Hay que tener en cuenta que el valiente estaba de acuerdo con el Prefecto Francisco M. Aguilar y el Cabo de la Policía, quienes se abalanzaron sobre el Sr. Pesqueira, asegurándolo como si él hubiera sido el golpeador y no Uruchurtu, a quien dejaron que se marchase tranquilamente a la casa del Gral. Luis E. Torres2, donde se negaba después a acatar la intimación del Juez para darse preso, diciendo, que ya era cosa arreglada con el referido general.

Por fin se le condujo a la cárcel y se le alojó en la alcaldía a donde le llevaron cama, mesa y cuantos muebles hubo a la mano para rodearlo de comodidades y de atenciones, al contrario de cómo se trata a los periodistas, que tienen que sufrir la ingrata compañía de los criminales más empedernidos, dormir en el suelo y sin abrigos y soportar toda una serie de vejaciones y atropellos.

Esa venganza ruin y cobarde, ejercida contra un ciudadano honrado y sin respetar a la esposa que estaba presente, ni la morada de la víctima, hace comprender todo lo tiránica y despótica que es la administración sonorense, a la vez que causa asco su modo de vengarse por medio de valientes, que por servir al amo, llegan a ejercer su felonía contra personas indefensas, cuyo delito ha sido desenmascarar a tiranos, flagelar a los déspotas y hacer ver al pueblo sonorense, que sobre él pesan autócratas que harían brillante papel mandando una horda de cafres.

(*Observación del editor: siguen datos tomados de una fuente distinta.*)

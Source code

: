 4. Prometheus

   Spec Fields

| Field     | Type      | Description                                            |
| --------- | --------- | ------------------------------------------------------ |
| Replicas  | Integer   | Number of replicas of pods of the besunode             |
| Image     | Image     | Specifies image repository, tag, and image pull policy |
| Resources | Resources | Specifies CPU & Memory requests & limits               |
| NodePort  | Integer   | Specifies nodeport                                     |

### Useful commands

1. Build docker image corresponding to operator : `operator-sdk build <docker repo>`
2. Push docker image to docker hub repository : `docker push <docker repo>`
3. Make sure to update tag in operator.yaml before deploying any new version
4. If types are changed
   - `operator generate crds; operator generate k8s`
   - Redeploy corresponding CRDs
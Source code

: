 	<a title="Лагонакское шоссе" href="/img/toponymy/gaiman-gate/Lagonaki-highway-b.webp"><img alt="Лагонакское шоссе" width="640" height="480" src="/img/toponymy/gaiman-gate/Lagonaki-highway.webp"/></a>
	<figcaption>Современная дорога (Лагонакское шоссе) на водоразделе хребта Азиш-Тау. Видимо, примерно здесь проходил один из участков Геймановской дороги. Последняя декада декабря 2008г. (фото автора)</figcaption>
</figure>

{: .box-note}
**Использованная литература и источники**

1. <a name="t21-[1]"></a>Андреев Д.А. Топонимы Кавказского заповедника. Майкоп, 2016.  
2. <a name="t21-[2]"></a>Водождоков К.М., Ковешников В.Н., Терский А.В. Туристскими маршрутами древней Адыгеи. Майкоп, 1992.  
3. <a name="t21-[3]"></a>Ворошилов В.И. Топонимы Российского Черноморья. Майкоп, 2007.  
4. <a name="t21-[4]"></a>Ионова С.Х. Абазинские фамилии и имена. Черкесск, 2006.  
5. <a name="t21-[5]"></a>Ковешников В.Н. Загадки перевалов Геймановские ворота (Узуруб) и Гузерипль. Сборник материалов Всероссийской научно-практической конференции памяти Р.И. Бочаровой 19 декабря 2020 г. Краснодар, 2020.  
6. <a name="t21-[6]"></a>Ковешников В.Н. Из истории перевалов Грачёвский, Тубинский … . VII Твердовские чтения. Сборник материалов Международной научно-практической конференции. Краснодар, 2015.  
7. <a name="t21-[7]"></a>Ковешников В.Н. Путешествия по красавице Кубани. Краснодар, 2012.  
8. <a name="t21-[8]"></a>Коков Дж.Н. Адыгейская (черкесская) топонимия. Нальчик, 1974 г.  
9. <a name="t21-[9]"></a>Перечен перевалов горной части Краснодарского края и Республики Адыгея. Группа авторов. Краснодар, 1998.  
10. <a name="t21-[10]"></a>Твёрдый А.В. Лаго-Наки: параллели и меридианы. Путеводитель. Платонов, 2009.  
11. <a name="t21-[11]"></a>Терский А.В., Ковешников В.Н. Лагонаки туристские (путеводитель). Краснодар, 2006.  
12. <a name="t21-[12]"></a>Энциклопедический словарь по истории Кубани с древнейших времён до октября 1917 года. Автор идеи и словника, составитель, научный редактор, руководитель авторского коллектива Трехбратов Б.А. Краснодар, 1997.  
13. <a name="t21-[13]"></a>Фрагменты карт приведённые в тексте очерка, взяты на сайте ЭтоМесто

La civilización exige que cuanto antes se vea libre Sonora de tanto tiranuelo, cuya labor se reduce a exhibirnos como un pueblo degradado, que camina a fuerza de estimularlo con el látigo del capataz.

1 Manuel R. Uruchurtu (1874-1912). Abogado sonorense. Magistrado Fiscal del Superior Tribunal de Justicia de Sonora, de 1901 a 1903. Autor de una biografía de Ramón Corral, publicada en 1910. Secretario de Joaquín D. Casasús; representante del gobierno mexicano en el juicio arbitral sobre  El Chamizal.

2 Luis E. Torres.(1844-1935). Militar chihuahense. Combatiente contra la intervención francesa. Partidario del Plan de la Noria en 1871. Elegido gobernador constitucional para el periodo 1879-81Volvió a ocupar el gobierno estatal en 1883-7, 1891, 1899-1903, 1907-11. Extendió su influencia política a Sinaloa, Tepic y Baja California, con la colaboración de Ramón Corral, Rafael Izábal y Lorenzo Torres. Ejecutor de la campaña contra los yaquis en 1899. Promovió la deportación de los rebeldes a Yucatán. En 1911 se exilió en Los Ángeles, donde murió.